Uno dei numerosi studi deriva dal NanoScience Technology Center della University of Central Florida, centro sperimentale noto per la progettazione di nanotecnologie d’avanguardia. Qui, un gruppo di ricercatori ha realizzato una batteria in grado di garantire fino ad una settimana di autonomia, nonché di mantenere intatte le proprie performance anche dopo trentamila cicli di ricarica.

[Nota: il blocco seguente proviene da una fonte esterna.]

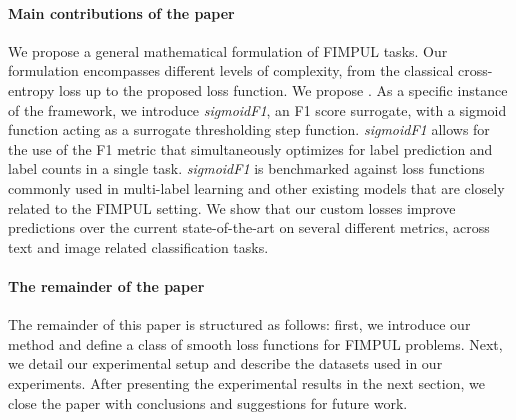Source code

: \paragraph{Main contributions of the paper}
We propose a general mathematical formulation of FIMPUL tasks. 
Our formulation encompasses different levels of complexity, from the classical cross-entropy loss up to the proposed loss function. We propose \solution. As a specific instance of the framework, we introduce \emph{sigmoidF1}, an F1 score surrogate, with a sigmoid function acting as a surrogate thresholding step function. 
\emph{sigmoidF1} allows for the use of the F1 metric that simultaneously optimizes for label prediction and label counts in a single task.  
\emph{sigmoidF1} is benchmarked against loss functions commonly used in multi-label learning and other existing models that are closely related to the FIMPUL setting. We show that our custom losses improve predictions over the current state-of-the-art on several different metrics, across text and image related classification tasks. 

\paragraph{The remainder of the paper}
The remainder of this paper is structured as follows: first, we introduce our method and define a class of smooth loss functions for FIMPUL problems. Next, we detail our experimental setup and describe the datasets used in our experiments. After presenting the experimental results in the next section, we close the paper with conclusions and suggestions for future work.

Ben venti volte in più rispetto alle tradizionali batterie in ioni di litio.

Questa batteria si compone di milioni di fili microscopici, dotati di un diametro infinitamente piccolo e rivestiti da materiali bidimensionali dallo spessore di un atomo. Il suo nucleo permette un trasferimento degli elettroni ultra-rapido, e da qui deriva una ricarica super veloce. Attualmente, questo progetto è ancora in fase di sperimentazione, ma potrebbe presto essere impiegato sia nel settore degli smartphone e dei tablet che in quello degli smartwatch.